*** Block opens ***
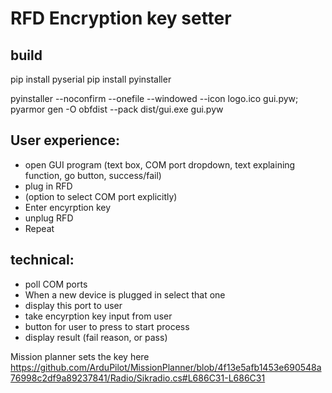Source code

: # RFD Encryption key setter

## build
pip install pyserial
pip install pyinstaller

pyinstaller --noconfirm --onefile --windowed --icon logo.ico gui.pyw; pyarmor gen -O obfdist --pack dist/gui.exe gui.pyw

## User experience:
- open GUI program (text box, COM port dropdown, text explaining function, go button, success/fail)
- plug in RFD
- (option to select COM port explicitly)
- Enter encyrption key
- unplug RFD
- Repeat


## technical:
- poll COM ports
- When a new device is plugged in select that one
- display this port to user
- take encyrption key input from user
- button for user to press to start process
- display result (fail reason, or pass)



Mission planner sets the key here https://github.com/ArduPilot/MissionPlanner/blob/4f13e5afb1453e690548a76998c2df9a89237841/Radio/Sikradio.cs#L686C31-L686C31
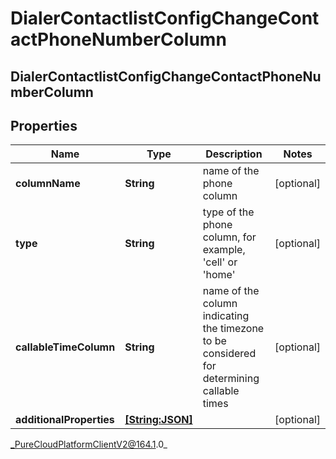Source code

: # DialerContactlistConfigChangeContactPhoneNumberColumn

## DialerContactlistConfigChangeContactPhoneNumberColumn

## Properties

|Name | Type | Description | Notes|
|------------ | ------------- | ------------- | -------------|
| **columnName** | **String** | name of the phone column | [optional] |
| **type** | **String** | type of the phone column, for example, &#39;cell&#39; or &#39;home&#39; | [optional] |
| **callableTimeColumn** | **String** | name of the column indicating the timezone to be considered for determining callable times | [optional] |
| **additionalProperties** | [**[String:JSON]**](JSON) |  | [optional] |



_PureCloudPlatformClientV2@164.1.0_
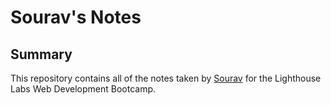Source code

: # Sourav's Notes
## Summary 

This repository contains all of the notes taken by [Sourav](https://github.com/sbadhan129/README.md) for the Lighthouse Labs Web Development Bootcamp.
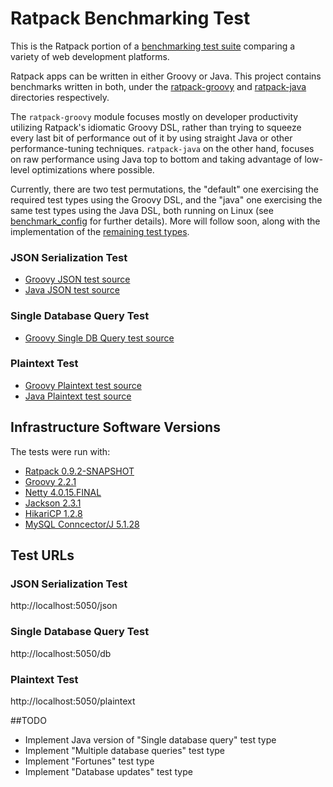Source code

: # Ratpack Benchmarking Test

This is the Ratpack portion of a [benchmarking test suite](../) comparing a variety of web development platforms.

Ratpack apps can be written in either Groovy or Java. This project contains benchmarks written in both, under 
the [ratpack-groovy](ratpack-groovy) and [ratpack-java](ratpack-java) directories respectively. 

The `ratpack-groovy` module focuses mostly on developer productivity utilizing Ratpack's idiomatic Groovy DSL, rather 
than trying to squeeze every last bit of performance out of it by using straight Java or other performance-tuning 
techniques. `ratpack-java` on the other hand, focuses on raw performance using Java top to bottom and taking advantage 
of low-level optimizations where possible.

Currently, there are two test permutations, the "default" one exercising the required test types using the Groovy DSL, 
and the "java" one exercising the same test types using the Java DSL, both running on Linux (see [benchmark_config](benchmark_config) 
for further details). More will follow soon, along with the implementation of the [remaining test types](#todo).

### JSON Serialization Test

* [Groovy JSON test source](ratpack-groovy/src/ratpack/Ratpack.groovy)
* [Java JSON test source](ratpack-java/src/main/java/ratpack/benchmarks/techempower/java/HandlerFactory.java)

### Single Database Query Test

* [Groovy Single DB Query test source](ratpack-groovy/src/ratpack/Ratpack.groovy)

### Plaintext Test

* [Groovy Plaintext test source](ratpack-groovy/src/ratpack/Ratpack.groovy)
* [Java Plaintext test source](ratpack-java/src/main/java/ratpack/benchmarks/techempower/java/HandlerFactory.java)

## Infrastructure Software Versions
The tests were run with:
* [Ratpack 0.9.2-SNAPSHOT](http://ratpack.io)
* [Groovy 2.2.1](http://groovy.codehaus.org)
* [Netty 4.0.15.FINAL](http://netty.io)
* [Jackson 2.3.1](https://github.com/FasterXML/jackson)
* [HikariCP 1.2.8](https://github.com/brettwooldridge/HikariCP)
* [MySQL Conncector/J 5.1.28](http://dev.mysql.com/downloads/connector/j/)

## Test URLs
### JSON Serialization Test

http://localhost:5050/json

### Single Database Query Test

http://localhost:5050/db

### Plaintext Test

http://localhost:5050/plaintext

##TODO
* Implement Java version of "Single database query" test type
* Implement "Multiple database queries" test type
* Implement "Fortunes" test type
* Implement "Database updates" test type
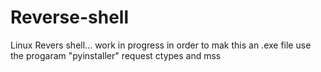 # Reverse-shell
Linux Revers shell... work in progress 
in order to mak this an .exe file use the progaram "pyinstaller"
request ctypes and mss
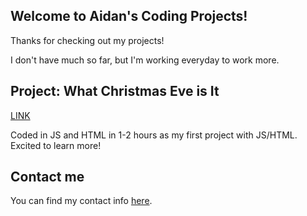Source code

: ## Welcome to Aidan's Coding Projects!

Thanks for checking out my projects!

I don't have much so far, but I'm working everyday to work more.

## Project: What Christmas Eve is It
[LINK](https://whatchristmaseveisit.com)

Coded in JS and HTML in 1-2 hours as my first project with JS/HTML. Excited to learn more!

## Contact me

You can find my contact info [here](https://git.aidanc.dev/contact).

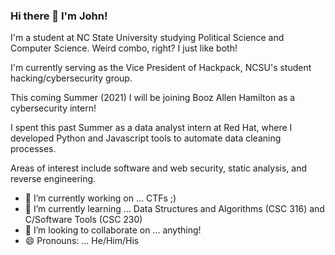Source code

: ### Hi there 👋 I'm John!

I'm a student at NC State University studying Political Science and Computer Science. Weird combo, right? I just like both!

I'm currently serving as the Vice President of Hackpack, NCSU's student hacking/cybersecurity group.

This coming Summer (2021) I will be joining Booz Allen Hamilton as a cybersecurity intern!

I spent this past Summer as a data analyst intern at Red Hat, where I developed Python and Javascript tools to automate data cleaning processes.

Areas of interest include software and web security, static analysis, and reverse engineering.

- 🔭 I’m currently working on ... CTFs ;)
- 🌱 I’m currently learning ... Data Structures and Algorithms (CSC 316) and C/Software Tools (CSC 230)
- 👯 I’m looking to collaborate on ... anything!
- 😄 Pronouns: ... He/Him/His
*** Block closes ***
Reproduce the records above exactly, excluding every picture.

Source code

: # RFD Encryption key setter

## build
pip install pyserial
pip install pyinstaller

pyinstaller --noconfirm --onefile --windowed --icon logo.ico gui.pyw; pyarmor gen -O obfdist --pack dist/gui.exe gui.pyw

## User experience:
- open GUI program (text box, COM port dropdown, text explaining function, go button, success/fail)
- plug in RFD
- (option to select COM port explicitly)
- Enter encyrption key
- unplug RFD
- Repeat


## technical:
- poll COM ports
- When a new device is plugged in select that one
- display this port to user
- take encyrption key input from user
- button for user to press to start process
- display result (fail reason, or pass)



Mission planner sets the key here https://github.com/ArduPilot/MissionPlanner/blob/4f13e5afb1453e690548a76998c2df9a89237841/Radio/Sikradio.cs#L686C31-L686C31
Source code

: # DialerContactlistConfigChangeContactPhoneNumberColumn

## DialerContactlistConfigChangeContactPhoneNumberColumn

## Properties

|Name | Type | Description | Notes|
|------------ | ------------- | ------------- | -------------|
| **columnName** | **String** | name of the phone column | [optional] |
| **type** | **String** | type of the phone column, for example, &#39;cell&#39; or &#39;home&#39; | [optional] |
| **callableTimeColumn** | **String** | name of the column indicating the timezone to be considered for determining callable times | [optional] |
| **additionalProperties** | [**[String:JSON]**](JSON) |  | [optional] |



_PureCloudPlatformClientV2@164.1.0_
Source code

: # Sourav's Notes
## Summary 

This repository contains all of the notes taken by [Sourav](https://github.com/sbadhan129/README.md) for the Lighthouse Labs Web Development Bootcamp.
Source code

: # Ratpack Benchmarking Test

This is the Ratpack portion of a [benchmarking test suite](../) comparing a variety of web development platforms.

Ratpack apps can be written in either Groovy or Java. This project contains benchmarks written in both, under 
the [ratpack-groovy](ratpack-groovy) and [ratpack-java](ratpack-java) directories respectively. 

The `ratpack-groovy` module focuses mostly on developer productivity utilizing Ratpack's idiomatic Groovy DSL, rather 
than trying to squeeze every last bit of performance out of it by using straight Java or other performance-tuning 
techniques. `ratpack-java` on the other hand, focuses on raw performance using Java top to bottom and taking advantage 
of low-level optimizations where possible.

Currently, there are two test permutations, the "default" one exercising the required test types using the Groovy DSL, 
and the "java" one exercising the same test types using the Java DSL, both running on Linux (see [benchmark_config](benchmark_config) 
for further details). More will follow soon, along with the implementation of the [remaining test types](#todo).

### JSON Serialization Test

* [Groovy JSON test source](ratpack-groovy/src/ratpack/Ratpack.groovy)
* [Java JSON test source](ratpack-java/src/main/java/ratpack/benchmarks/techempower/java/HandlerFactory.java)

### Single Database Query Test

* [Groovy Single DB Query test source](ratpack-groovy/src/ratpack/Ratpack.groovy)

### Plaintext Test

* [Groovy Plaintext test source](ratpack-groovy/src/ratpack/Ratpack.groovy)
* [Java Plaintext test source](ratpack-java/src/main/java/ratpack/benchmarks/techempower/java/HandlerFactory.java)

## Infrastructure Software Versions
The tests were run with:
* [Ratpack 0.9.2-SNAPSHOT](http://ratpack.io)
* [Groovy 2.2.1](http://groovy.codehaus.org)
* [Netty 4.0.15.FINAL](http://netty.io)
* [Jackson 2.3.1](https://github.com/FasterXML/jackson)
* [HikariCP 1.2.8](https://github.com/brettwooldridge/HikariCP)
* [MySQL Conncector/J 5.1.28](http://dev.mysql.com/downloads/connector/j/)

## Test URLs
### JSON Serialization Test

http://localhost:5050/json

### Single Database Query Test

http://localhost:5050/db

### Plaintext Test

http://localhost:5050/plaintext

##TODO
* Implement Java version of "Single database query" test type
* Implement "Multiple database queries" test type
* Implement "Fortunes" test type
* Implement "Database updates" test type
 # Reverse-shell
Linux Revers shell... work in progress 
in order to mak this an .exe file use the progaram "pyinstaller"
request ctypes and mss
Source code

: ## Welcome to Aidan's Coding Projects!

Thanks for checking out my projects!

I don't have much so far, but I'm working everyday to work more.

## Project: What Christmas Eve is It
[LINK](https://whatchristmaseveisit.com)

Coded in JS and HTML in 1-2 hours as my first project with JS/HTML. Excited to learn more!

## Contact me

You can find my contact info [here](https://git.aidanc.dev/contact).

Source code

: ### Hi there 👋 I'm John!

I'm a student at NC State University studying Political Science and Computer Science. Weird combo, right? I just like both!

I'm currently serving as the Vice President of Hackpack, NCSU's student hacking/cybersecurity group.

This coming Summer (2021) I will be joining Booz Allen Hamilton as a cybersecurity intern!

I spent this past Summer as a data analyst intern at Red Hat, where I developed Python and Javascript tools to automate data cleaning processes.

Areas of interest include software and web security, static analysis, and reverse engineering.

- 🔭 I’m currently working on ... CTFs ;)
- 🌱 I’m currently learning ... Data Structures and Algorithms (CSC 316) and C/Software Tools (CSC 230)
- 👯 I’m looking to collaborate on ... anything!
- 😄 Pronouns: ... He/Him/His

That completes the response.